_Instructions to follow_. Below are some entries; state how many of their lines contain the word "本件通達は", with nothing else in the reply.

----------------

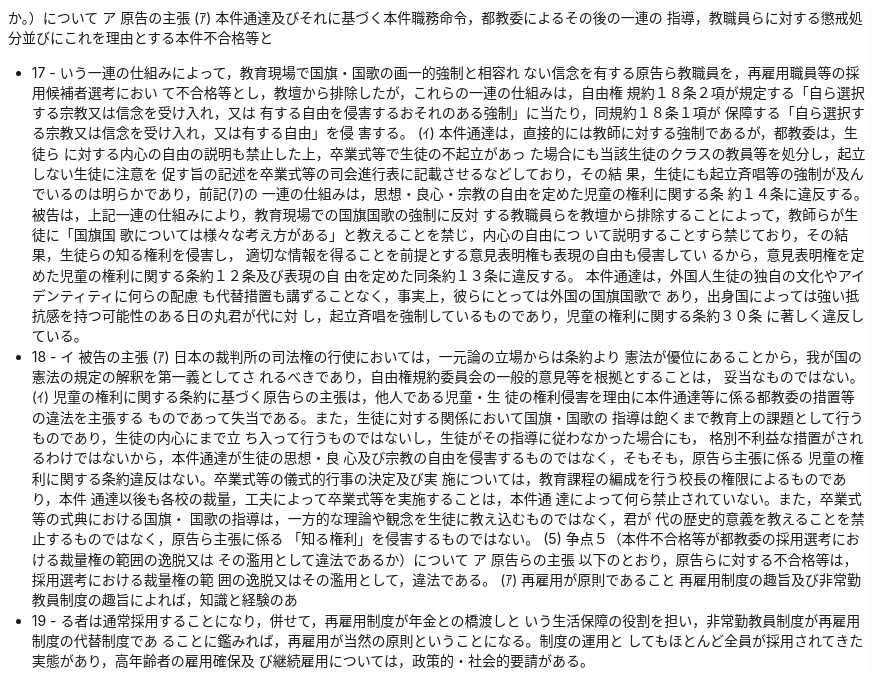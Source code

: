 か。）について 
 ア 原告の主張 
  (ｱ) 本件通達及びそれに基づく本件職務命令，都教委によるその後の一連の
指導，教職員らに対する懲戒処分並びにこれを理由とする本件不合格等と
 - 17 - 
いう一連の仕組みによって，教育現場で国旗・国歌の画一的強制と相容れ
ない信念を有する原告ら教職員を，再雇用職員等の採用候補者選考におい
て不合格等とし，教壇から排除したが，これらの一連の仕組みは，自由権
規約１８条２項が規定する「自ら選択する宗教又は信念を受け入れ，又は
有する自由を侵害するおそれのある強制」に当たり，同規約１８条１項が
保障する「自ら選択する宗教又は信念を受け入れ，又は有する自由」を侵
害する。 
  (ｲ) 本件通達は，直接的には教師に対する強制であるが，都教委は，生徒ら
に対する内心の自由の説明も禁止した上，卒業式等で生徒の不起立があっ
た場合にも当該生徒のクラスの教員等を処分し，起立しない生徒に注意を
促す旨の記述を卒業式等の司会進行表に記載させるなどしており，その結
果，生徒にも起立斉唱等の強制が及んでいるのは明らかであり，前記(ｱ)の
一連の仕組みは，思想・良心・宗教の自由を定めた児童の権利に関する条
約１４条に違反する。 
    被告は，上記一連の仕組みにより，教育現場での国旗国歌の強制に反対
する教職員らを教壇から排除することによって，教師らが生徒に「国旗国
歌については様々な考え方がある」と教えることを禁じ，内心の自由につ
いて説明することすら禁じており，その結果，生徒らの知る権利を侵害し，
適切な情報を得ることを前提とする意見表明権も表現の自由も侵害してい
るから，意見表明権を定めた児童の権利に関する条約１２条及び表現の自
由を定めた同条約１３条に違反する。 
    本件通達は，外国人生徒の独自の文化やアイデンティティに何らの配慮
も代替措置も講ずることなく，事実上，彼らにとっては外国の国旗国歌で
あり，出身国によっては強い抵抗感を持つ可能性のある日の丸君が代に対
し，起立斉唱を強制しているものであり，児童の権利に関する条約３０条
に著しく違反している。 
 - 18 - 
 イ 被告の主張 
  (ｱ) 日本の裁判所の司法権の行使においては，一元論の立場からは条約より
憲法が優位にあることから，我が国の憲法の規定の解釈を第一義としてさ
れるべきであり，自由権規約委員会の一般的意見等を根拠とすることは，
妥当なものではない。 
  (ｲ) 児童の権利に関する条約に基づく原告らの主張は，他人である児童・生
徒の権利侵害を理由に本件通達等に係る都教委の措置等の違法を主張する
ものであって失当である。また，生徒に対する関係において国旗・国歌の
指導は飽くまで教育上の課題として行うものであり，生徒の内心にまで立
ち入って行うものではないし，生徒がその指導に従わなかった場合にも，
格別不利益な措置がされるわけではないから，本件通達が生徒の思想・良
心及び宗教の自由を侵害するものではなく，そもそも，原告ら主張に係る
児童の権利に関する条約違反はない。卒業式等の儀式的行事の決定及び実
施については，教育課程の編成を行う校長の権限によるものであり，本件
通達以後も各校の裁量，工夫によって卒業式等を実施することは，本件通
達によって何ら禁止されていない。また，卒業式等の式典における国旗・
国歌の指導は，一方的な理論や観念を生徒に教え込むものではなく，君が
代の歴史的意義を教えることを禁止するものではなく，原告ら主張に係る
「知る権利」を侵害するものではない。 
(5) 争点５（本件不合格等が都教委の採用選考における裁量権の範囲の逸脱又は
その濫用として違法であるか）について 
 ア 原告らの主張 
   以下のとおり，原告らに対する不合格等は，採用選考における裁量権の範
囲の逸脱又はその濫用として，違法である。 
  (ｱ) 再雇用が原則であること 
    再雇用制度の趣旨及び非常勤教員制度の趣旨によれば，知識と経験のあ
 - 19 - 
る者は通常採用することになり，併せて，再雇用制度が年金との橋渡しと
いう生活保障の役割を担い，非常勤教員制度が再雇用制度の代替制度であ
ることに鑑みれば，再雇用が当然の原則ということになる。制度の運用と
してもほとんど全員が採用されてきた実態があり，高年齢者の雇用確保及
び継続雇用については，政策的・社会的要請がある。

----------------

_Expected answer_. 2